THE TASK: Every line in the records below that holds the word "contract" is to be copied.

PROVIDED ENTRIES:
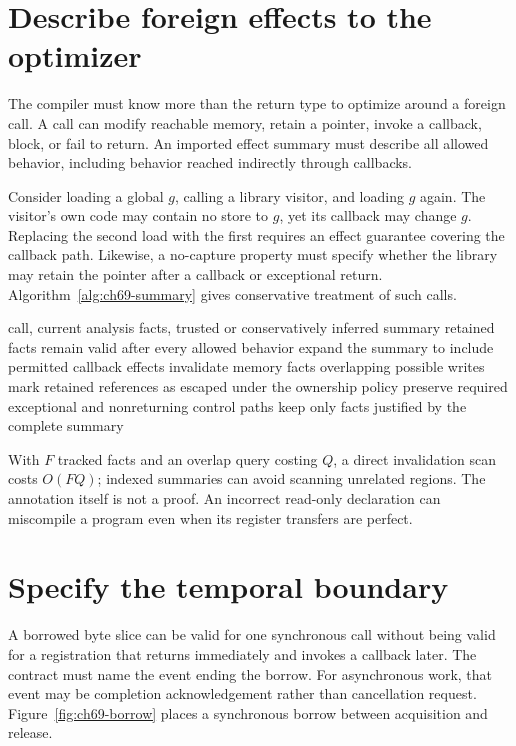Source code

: \section{Describe foreign effects to the optimizer}
\label{sec:ch69-effects}
The compiler must know more than the return type to optimize around a foreign call.
A call can modify reachable memory, retain a pointer, invoke a callback, block, or fail to return.
An imported effect summary must describe all allowed behavior, including behavior reached indirectly through callbacks.

Consider loading a global $g$, calling a library visitor, and loading $g$ again.
The visitor's own code may contain no store to $g$, yet its callback may change $g$.
Replacing the second load with the first requires an effect guarantee covering the callback path.
Likewise, a no-capture property must specify whether the library may retain the pointer after a callback or exceptional return.
Algorithm~\ref{alg:ch69-summary} gives conservative treatment of such calls.

\begin{algorithm}[htbp]
\caption{Apply an imported effect contract conservatively.}
\label{alg:ch69-summary}
\begin{pseudocode}
\Require call, current analysis facts, trusted or conservatively inferred summary
\Ensure retained facts remain valid after every allowed behavior
\State expand the summary to include permitted callback effects
\State invalidate memory facts overlapping possible writes
\State mark retained references as escaped under the ownership policy
\State preserve required exceptional and nonreturning control paths
\State keep only facts justified by the complete summary
\end{pseudocode}
\end{algorithm}

With $F$ tracked facts and an overlap query costing $Q$, a direct invalidation scan costs $O(FQ)$; indexed summaries can avoid scanning unrelated regions.
The annotation itself is not a proof.
An incorrect read-only declaration can miscompile a program even when its register transfers are perfect.

\section{Specify the temporal boundary}
\label{sec:ch69-time}
A borrowed byte slice can be valid for one synchronous call without being valid for a registration that returns immediately and invokes a callback later.
The contract must name the event ending the borrow.
For asynchronous work, that event may be completion acknowledgement rather than cancellation request.
Figure~\ref{fig:ch69-borrow} places a synchronous borrow between acquisition and release.

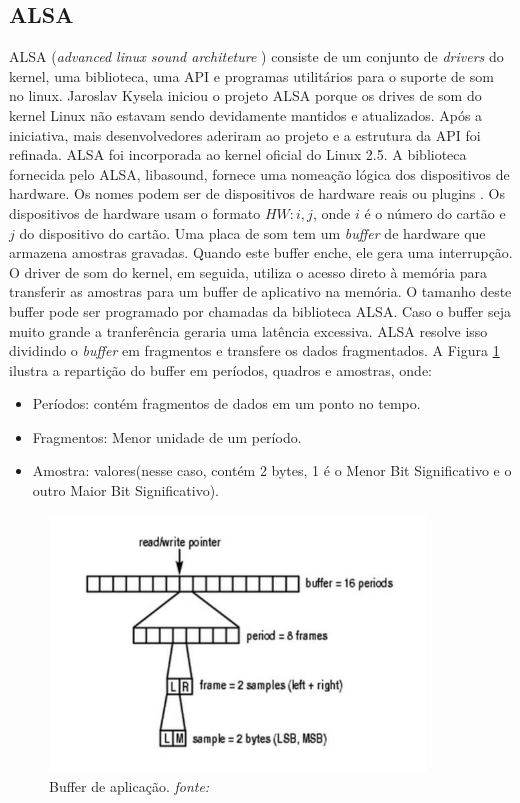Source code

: \subsection{ALSA}
\quad ALSA (\textit{advanced linux sound architeture }) consiste de um conjunto de \textit{drivers} do kernel, uma biblioteca, uma API e programas utilitários para o suporte de som no linux. Jaroslav Kysela iniciou o projeto ALSA porque os drives de som do kernel Linux não estavam sendo devidamente mantidos e atualizados. Após  a iniciativa, mais desenvolvedores aderiram ao projeto e a estrutura da API foi refinada. ALSA foi incorporada ao kernel oficial do Linux 2.5.
A biblioteca fornecida pelo ALSA, libasound, fornece uma nomeação lógica dos dispositivos de hardware. Os nomes podem ser de dispositivos de hardware reais ou plugins \cite{linux}. Os dispositivos de hardware usam o formato $HW:i,j$, onde $i$ é o número do cartão e $j$ do dispositivo do cartão. Uma placa de som tem um \textit{buffer} de hardware que armazena amostras gravadas. Quando este buffer enche, ele gera uma interrupção. O driver de som do kernel, em seguida, utiliza o acesso direto à memória  para transferir as amostras para um buffer de aplicativo na memória. O tamanho deste buffer pode ser  programado por chamadas da biblioteca ALSA. Caso o buffer seja muito grande a tranferência geraria uma latência excessiva. ALSA resolve isso dividindo o \textit{buffer} em fragmentos e transfere os dados fragmentados. A Figura \ref{fig:pcm} ilustra a repartição do buffer em períodos, quadros e amostras, onde: 
\begin{itemize}
\item Períodos: contém fragmentos de dados em um ponto no tempo.
\item Fragmentos: Menor unidade de um período.
\item Amostra: valores(nesse caso,  contém 2 bytes, 1 é o Menor Bit Significativo e o outro Maior Bit Significativo).
\end{itemize}
\begin{figure}[H]
\centering %
\includegraphics[width=10cm]{img/pcm.jpg} %
\caption{Buffer de aplicação. \textit{fonte:\cite{linux}}}
\label{fig:pcm}
\end{figure}

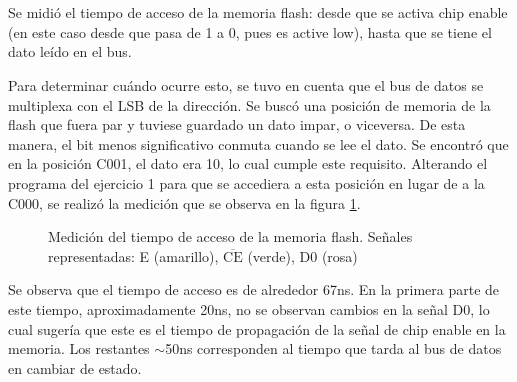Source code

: \documentclass[micros_g1_main.tex]{subfiles}
\begin{document}
\section{}

Se midi\'o el tiempo de acceso de la memoria flash: desde que se activa chip enable (en este caso desde que pasa de 1 a 0, pues es active low), hasta que se tiene el dato le\'ido en el bus. 

Para determinar cu\'ando ocurre esto, se tuvo en cuenta que el bus de datos se multiplexa con el LSB de la direcci\'on. Se busc\'o una posici\'on de memoria de la flash que fuera par y tuviese guardado un dato impar, o viceversa. De esta manera, el bit menos significativo conmuta cuando se lee el dato. Se encontr\'o que en la posici\'on C001, el dato era 10, lo cual cumple este requisito. Alterando el programa del ejercicio 1 para que se accediera a esta posici\'on en lugar de a la C000, se realiz\'o la medici\'on que se observa en la figura \ref{fig:t-acceso}.

\begin{figure}[ht]
	\centering
	\caption{Medici\'on del tiempo de acceso de la memoria flash. Se\~nales representadas: E (amarillo), $\overline{\text{CE}}$ (verde), D0 (rosa)}
	\label{fig:t-acceso}
\end{figure}

Se observa que el tiempo de acceso es de alrededor 67ns. En la primera parte de este tiempo, aproximadamente 20ns, no se observan cambios en la se\~nal D0, lo cual suger\'ia que este es el tiempo de propagaci\'on de la se\~nal de chip enable en la memoria. Los restantes $\sim$50ns corresponden al tiempo que tarda al bus de datos en cambiar de estado.
\end{document}
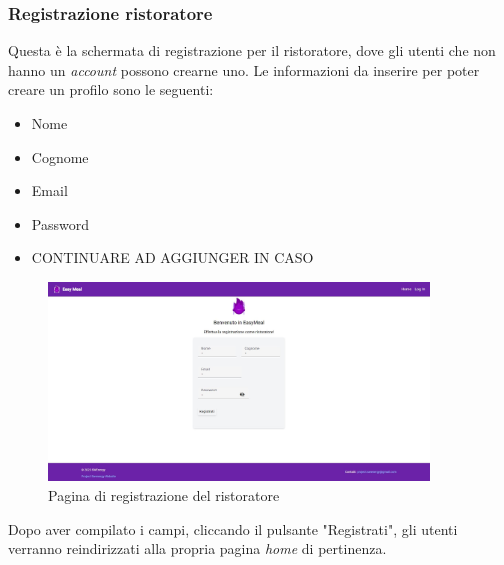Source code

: \subsubsection{Registrazione ristoratore}
Questa è la schermata di registrazione per il ristoratore, dove gli utenti che non hanno un \textit{account} possono crearne uno.
Le informazioni da inserire per poter creare un profilo sono le seguenti:
\begin{itemize}
    \item Nome
    \item Cognome
    \item Email
    \item Password
    \item CONTINUARE AD AGGIUNGER IN CASO
\end{itemize}

\begin{figure}[h]
    \centering
    \includegraphics[width=0.9\textwidth]{./img/registrazioneRistoratore.jpg}
    \caption{Pagina di registrazione del ristoratore}
    \label{fig:esempio}
\end{figure}

Dopo aver compilato i campi, cliccando il pulsante "Registrati", gli utenti verranno reindirizzati alla propria pagina \textit{home} di pertinenza.
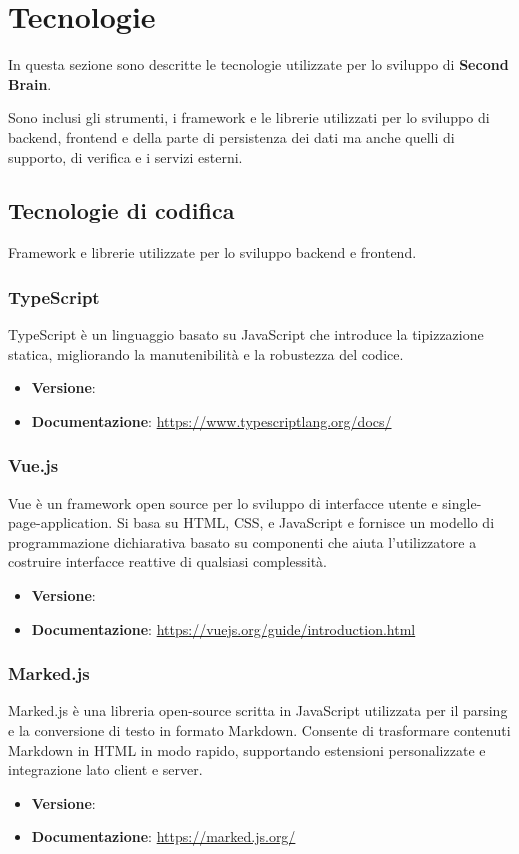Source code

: \documentclass[a4paper,10pt]{article}
\begin{document}
\newpage

\section{Tecnologie}
In questa sezione sono descritte le tecnologie utilizzate per lo sviluppo di \textbf{Second Brain}.

Sono inclusi gli strumenti, i framework e le librerie utilizzati per lo sviluppo di backend, frontend e della parte di persistenza dei dati ma anche quelli di supporto, di verifica e i servizi esterni.
\subsection{Tecnologie di codifica}
Framework e librerie utilizzate per lo sviluppo backend e frontend.

\subsubsection{TypeScript}
TypeScript è un linguaggio basato su JavaScript che introduce la tipizzazione statica, migliorando la manutenibilità e la robustezza del codice.
\begin{itemize}
    \item \textbf{Versione}:
    \item \textbf{Documentazione}: \url{https://www.typescriptlang.org/docs/}
\end{itemize}

\subsubsection{Vue.js}
Vue è un framework open source per lo sviluppo di interfacce utente e single-page-application. Si basa su HTML, CSS, e JavaScript e fornisce un modello di programmazione dichiarativa basato su componenti che aiuta l'utilizzatore a costruire interfacce reattive di qualsiasi complessità.
\begin{itemize}
    \item \textbf{Versione}:
    \item \textbf{Documentazione}: \url{https://vuejs.org/guide/introduction.html}
\end{itemize}

\subsubsection{Marked.js}
Marked.js è una libreria open-source scritta in JavaScript utilizzata per il parsing e la conversione di testo in formato Markdown. Consente di trasformare contenuti Markdown in HTML in modo rapido, supportando estensioni personalizzate e integrazione lato client e server.
\begin{itemize}
    \item \textbf{Versione}:
    \item \textbf{Documentazione}: \url{https://marked.js.org/}
\end{itemize}
\end{document}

TASK SOLUTION:
\caption{Apply an imported effect contract conservatively.}
The contract must name the event ending the borrow.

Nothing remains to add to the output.